彼女がストーカーで悩んでいる
まさか、この私が被害に遭うなんて。
ストーカーの存在に気づいた時、私が最初に感じたのは恐怖よりも驚きだった。際立った美人でもないし可愛げもない、生まれてこの方地味一筋22年。その私が、あろうことかストーカーに狙われている?
何かの間違いではないだろうか?
心当たりは全くなかった。きっと欲求不満が強すぎて、自意識過剰になってるだけに違いない。終電を降りた帰り道、私は何度も何度も後ろを振り返った。

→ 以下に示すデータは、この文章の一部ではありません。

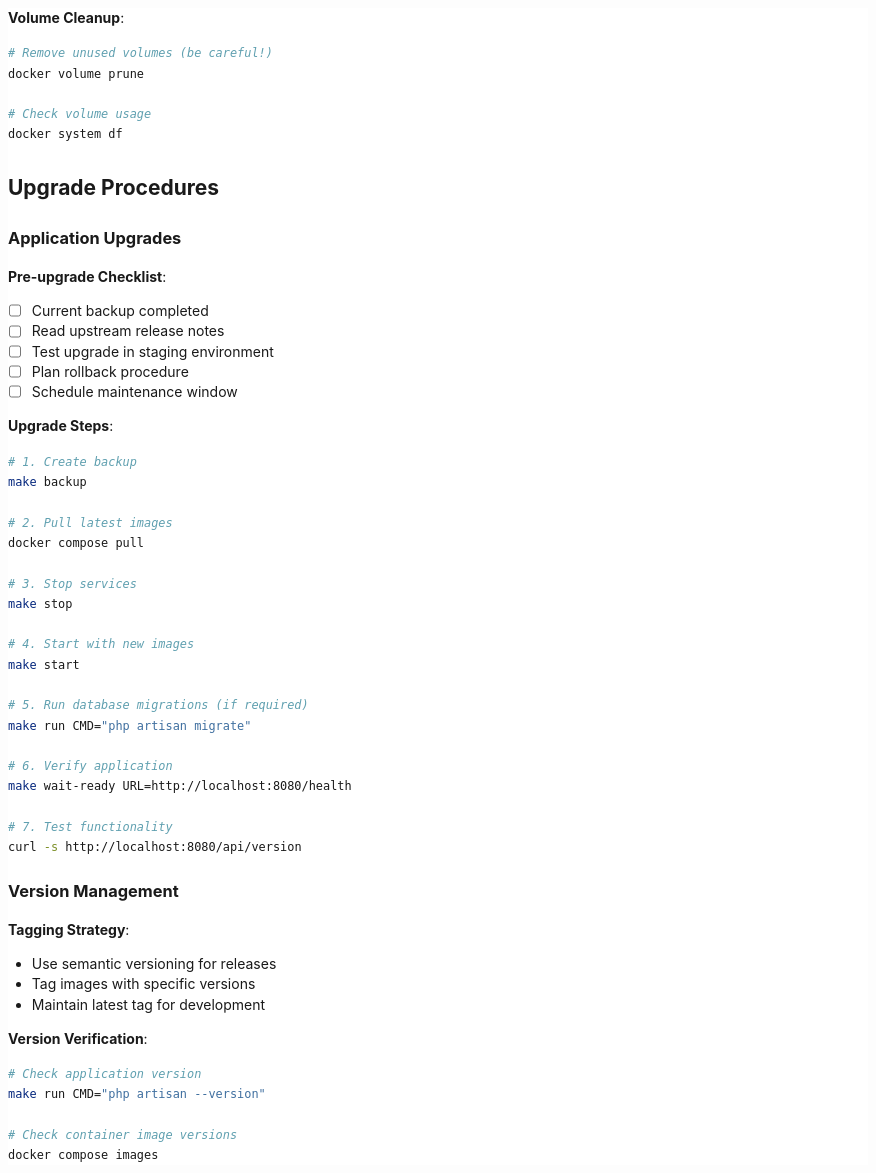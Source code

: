 **Volume Cleanup**:
```bash
# Remove unused volumes (be careful!)
docker volume prune

# Check volume usage
docker system df
```

## Upgrade Procedures

### Application Upgrades

**Pre-upgrade Checklist**:
- [ ] Current backup completed
- [ ] Read upstream release notes
- [ ] Test upgrade in staging environment
- [ ] Plan rollback procedure
- [ ] Schedule maintenance window

**Upgrade Steps**:
```bash
# 1. Create backup
make backup

# 2. Pull latest images
docker compose pull

# 3. Stop services
make stop

# 4. Start with new images
make start

# 5. Run database migrations (if required)
make run CMD="php artisan migrate"

# 6. Verify application
make wait-ready URL=http://localhost:8080/health

# 7. Test functionality
curl -s http://localhost:8080/api/version
```

### Version Management

**Tagging Strategy**:
- Use semantic versioning for releases
- Tag images with specific versions
- Maintain latest tag for development

**Version Verification**:
```bash
# Check application version
make run CMD="php artisan --version"

# Check container image versions
docker compose images
```
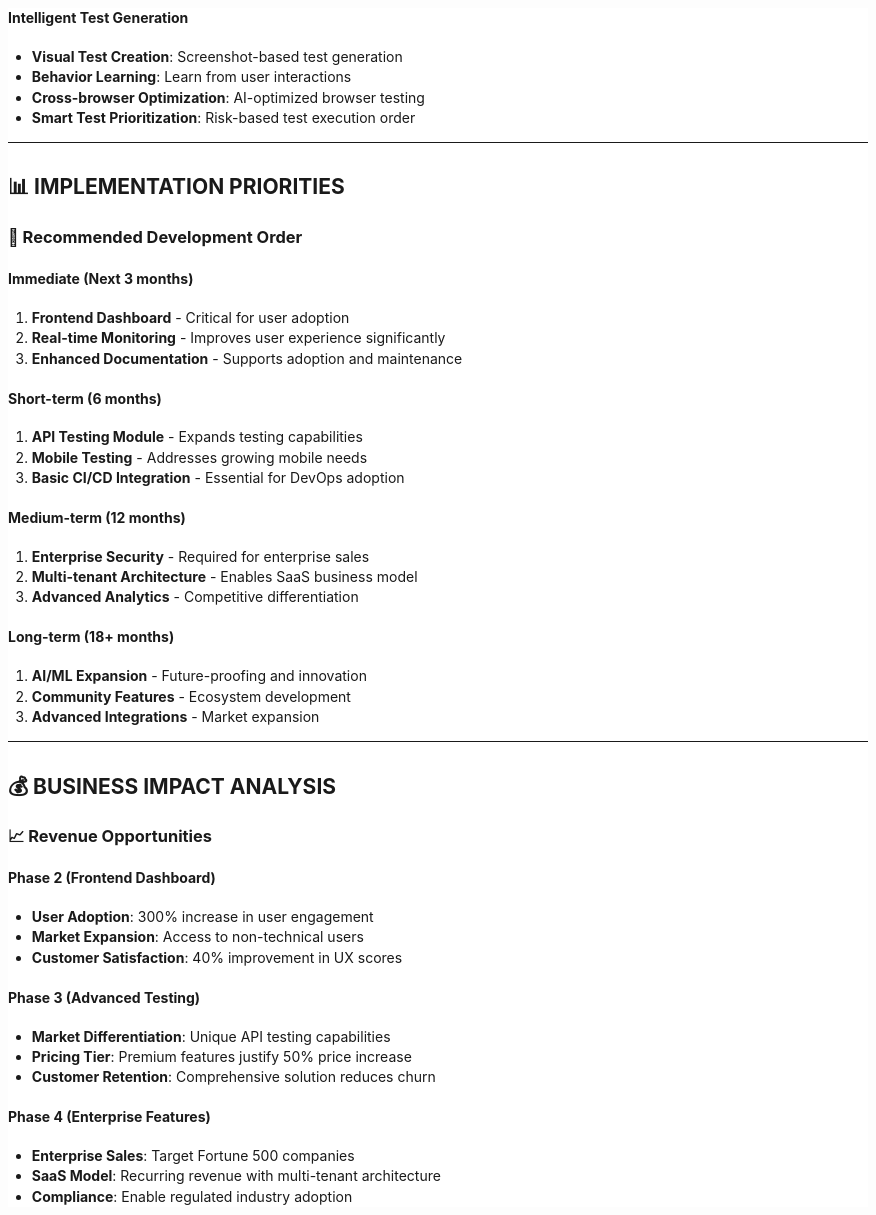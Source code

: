 #### Intelligent Test Generation
- **Visual Test Creation**: Screenshot-based test generation
- **Behavior Learning**: Learn from user interactions
- **Cross-browser Optimization**: AI-optimized browser testing
- **Smart Test Prioritization**: Risk-based test execution order

---

## 📊 IMPLEMENTATION PRIORITIES

### 🎯 Recommended Development Order

#### Immediate (Next 3 months)
1. **Frontend Dashboard** - Critical for user adoption
2. **Real-time Monitoring** - Improves user experience significantly
3. **Enhanced Documentation** - Supports adoption and maintenance

#### Short-term (6 months)
1. **API Testing Module** - Expands testing capabilities
2. **Mobile Testing** - Addresses growing mobile needs
3. **Basic CI/CD Integration** - Essential for DevOps adoption

#### Medium-term (12 months)
1. **Enterprise Security** - Required for enterprise sales
2. **Multi-tenant Architecture** - Enables SaaS business model
3. **Advanced Analytics** - Competitive differentiation

#### Long-term (18+ months)
1. **AI/ML Expansion** - Future-proofing and innovation
2. **Community Features** - Ecosystem development
3. **Advanced Integrations** - Market expansion

---

## 💰 BUSINESS IMPACT ANALYSIS

### 📈 Revenue Opportunities

#### Phase 2 (Frontend Dashboard)
- **User Adoption**: 300% increase in user engagement
- **Market Expansion**: Access to non-technical users
- **Customer Satisfaction**: 40% improvement in UX scores

#### Phase 3 (Advanced Testing)
- **Market Differentiation**: Unique API testing capabilities
- **Pricing Tier**: Premium features justify 50% price increase
- **Customer Retention**: Comprehensive solution reduces churn

#### Phase 4 (Enterprise Features)
- **Enterprise Sales**: Target Fortune 500 companies
- **SaaS Model**: Recurring revenue with multi-tenant architecture
- **Compliance**: Enable regulated industry adoption

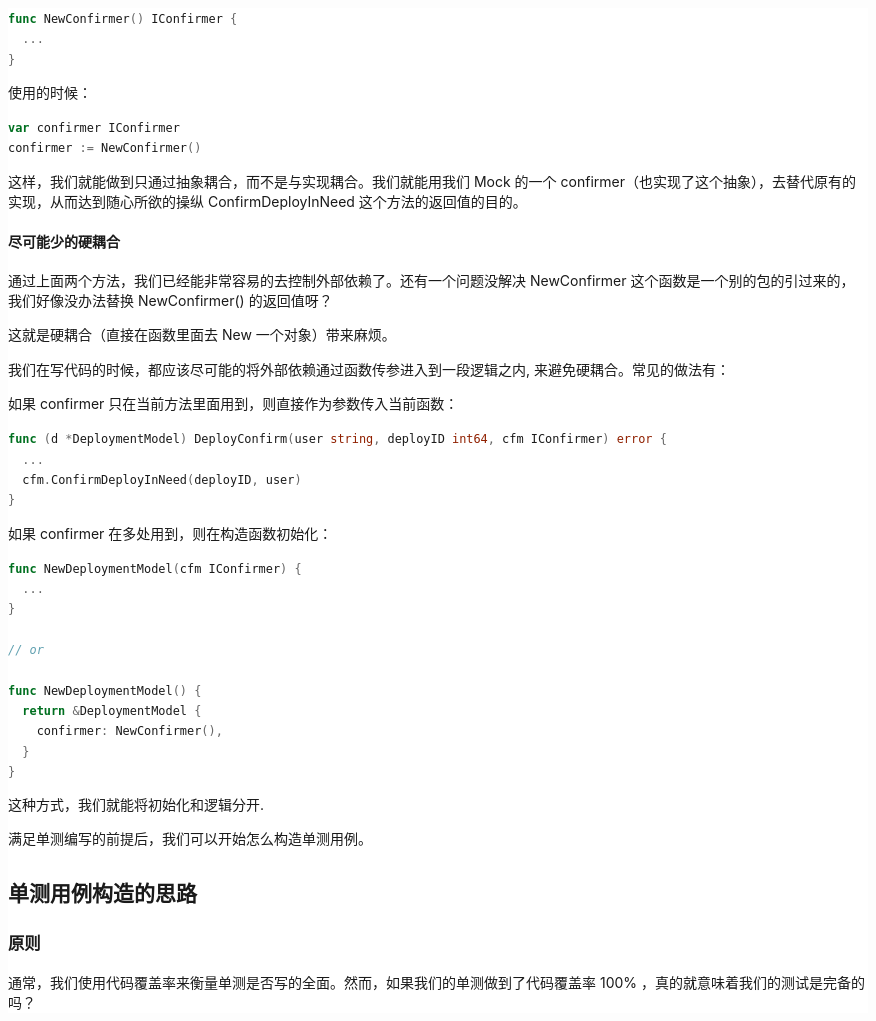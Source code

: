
 ```go
func NewConfirmer() IConfirmer {
  ...
}
```

使用的时候：

```go
var confirmer IConfirmer
confirmer := NewConfirmer()
```

这样，我们就能做到只通过抽象耦合，而不是与实现耦合。我们就能用我们 Mock 的一个 confirmer（也实现了这个抽象），去替代原有的实现，从而达到随心所欲的操纵 ConfirmDeployInNeed 这个方法的返回值的目的。

#### 尽可能少的硬耦合

通过上面两个方法，我们已经能非常容易的去控制外部依赖了。还有一个问题没解决 NewConfirmer 这个函数是一个别的包的引过来的，我们好像没办法替换 NewConfirmer() 的返回值呀？

这就是硬耦合（直接在函数里面去 New 一个对象）带来麻烦。

我们在写代码的时候，都应该尽可能的将外部依赖通过函数传参进入到一段逻辑之内, 来避免硬耦合。常见的做法有：

如果 confirmer 只在当前方法里面用到，则直接作为参数传入当前函数：

```go
func (d *DeploymentModel) DeployConfirm(user string, deployID int64, cfm IConfirmer) error {
  ...
  cfm.ConfirmDeployInNeed(deployID, user)
}
```

如果 confirmer 在多处用到，则在构造函数初始化：

```go
func NewDeploymentModel(cfm IConfirmer) {
  ...
}

// or

func NewDeploymentModel() {
  return &DeploymentModel {
    confirmer: NewConfirmer(),
  } 
}
```

这种方式，我们就能将初始化和逻辑分开.

满足单测编写的前提后，我们可以开始怎么构造单测用例。

## 单测用例构造的思路

### 原则

通常，我们使用代码覆盖率来衡量单测是否写的全面。然而，如果我们的单测做到了代码覆盖率 100% ，真的就意味着我们的测试是完备的吗？
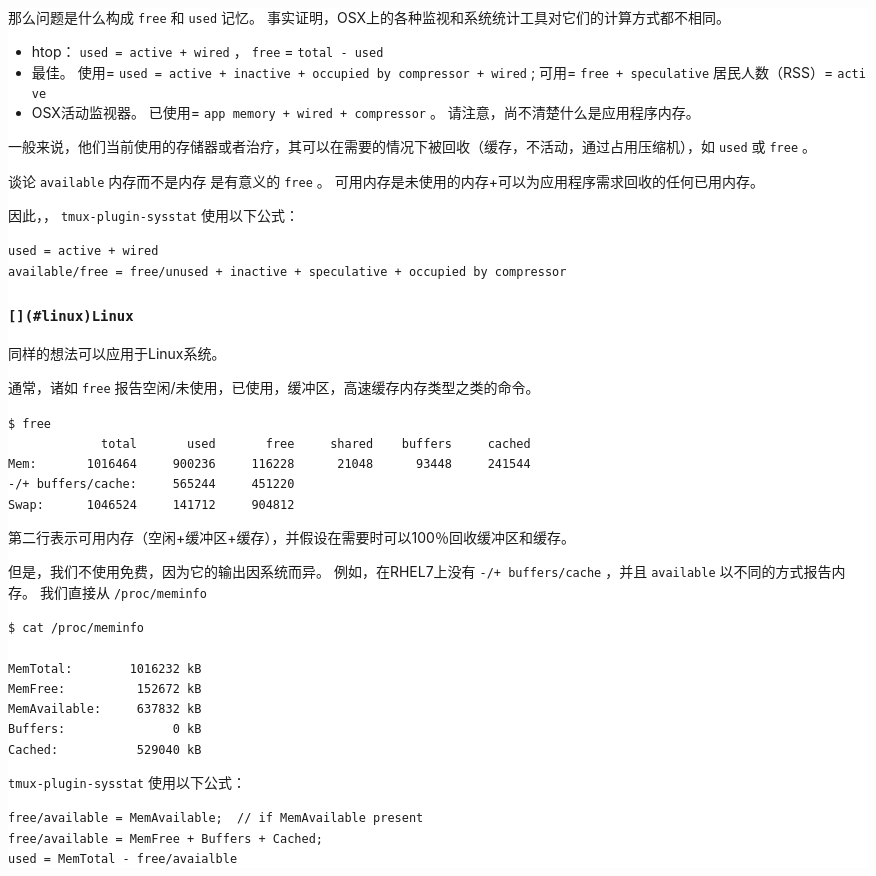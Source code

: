 那么问题是什么构成 `free` 和 `used` 记忆。 事实证明，OSX上的各种监视和系统统计工具对它们的计算方式都不相同。

*   htop： `used = active + wired` ， `free` \= `total - used`
*   最佳。 使用= `used = active + inactive + occupied by compressor + wired` ; 可用= `free + speculative` 居民人数（RSS）= `active`
*   OSX活动监视器。 已使用= `app memory + wired + compressor` 。 请注意，尚不清楚什么是应用程序内存。

一般来说，他们当前使用的存储器或者治疗，其可以在需要的情况下被回收（缓存，不活动，通过占用压缩机），如 `used` 或 `free` 。

谈论 `available` 内存而不是内存 是有意义的 `free` 。 可用内存是未使用的内存+可以为应用程序需求回收的任何已用内存。

因此，， `tmux-plugin-sysstat` 使用以下公式：

```
used = active + wired
available/free = free/unused + inactive + speculative + occupied by compressor

```

### `[](#linux)Linux`

同样的想法可以应用于Linux系统。

通常，诸如 `free` 报告空闲/未使用，已使用，缓冲区，高速缓存内存类型之类的命令。

```
$ free
             total       used       free     shared    buffers     cached
Mem:       1016464     900236     116228      21048      93448     241544
-/+ buffers/cache:     565244     451220
Swap:      1046524     141712     904812

```

第二行表示可用内存（空闲+缓冲区+缓存），并假设在需要时可以100％回收缓冲区和缓存。

但是，我们不使用免费，因为它的输出因系统而异。 例如，在RHEL7上没有 `-/+ buffers/cache` ，并且 `available` 以不同的方式报告内存。 我们直接从 `/proc/meminfo`

```
$ cat /proc/meminfo

MemTotal:        1016232 kB
MemFree:          152672 kB
MemAvailable:     637832 kB
Buffers:               0 kB
Cached:           529040 kB

```

`tmux-plugin-sysstat` 使用以下公式：

```
free/available = MemAvailable;  // if MemAvailable present
free/available = MemFree + Buffers + Cached;
used = MemTotal - free/avaialble

```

この時間帯、夜の住宅街の一角は不気味なほど静まり返っていた。普段住んでいるはずの街なのに、何だか違う世界に迷い込んだような気がして、私はぶるっと肩を震わせた。
「……!?」
……間違いなんかじゃ、ないかもしれない。
後ろの道には誰もいなかった。それなのにさっきから、私を見つめる視線をずっと感じている。ストーカーなんて、私には関係のないことだとばかり思っていたのに。
自然と呼吸が荒くなる。気がつくと、私は急ぎ足で夜道を駆け出していた。
このまま、一直線に自宅に向かってはまずいのでは?
次第に実感が沸いてきた。驚きがだんだんと恐怖に変わっていく。私は角という角を滅茶苦茶に走り回っていた。しばらく距離を置いて、もう大丈夫だろうと振り返っても、見えない相手の視線は一向に消えることはなかった。ずっと後ろから、誰かが私を見つめ続けている。こうなるともう、恐怖は大混乱へと変わっていた。
「はぁ……っ、はぁ……っ!」
足がもつれそうになりながら、転がるように自宅へと駆け込む。チェーンをしっかりドアに取り付け、カーテンを引きちぎるような勢いで隙間なく締め切った。
視線。
一体誰の?
会社?
友達?
わからない。怖い。
怖い怖い怖い。頭の中を恐怖がぐるぐる回り続けた。寒くもないのに、体の震えが止まらない。私は全身を毛布ですっぽりと覆い、暗闇の中でぎゅっと膝を抱えた。
「何で……!?」
それでも消えてくれない、突き刺さるような視線。首筋に迫るその感覚に、私は恐怖で凍りついた。
「お願い、もうやめてよ…」
もっと可愛い子はいるんだし、何も私じゃなくたっていいじゃない…。姿の見えない相手に、私は声を震わせた。毛布の中にまで入り込んで、視線は私を逃すまいと覗き込んでくる。
…こんなことなら、気づかなきゃよかった。
まさかこんな短編小説の中の私を、画面の向こう側から誰かがじっと、今もこうして見てるだなんて…。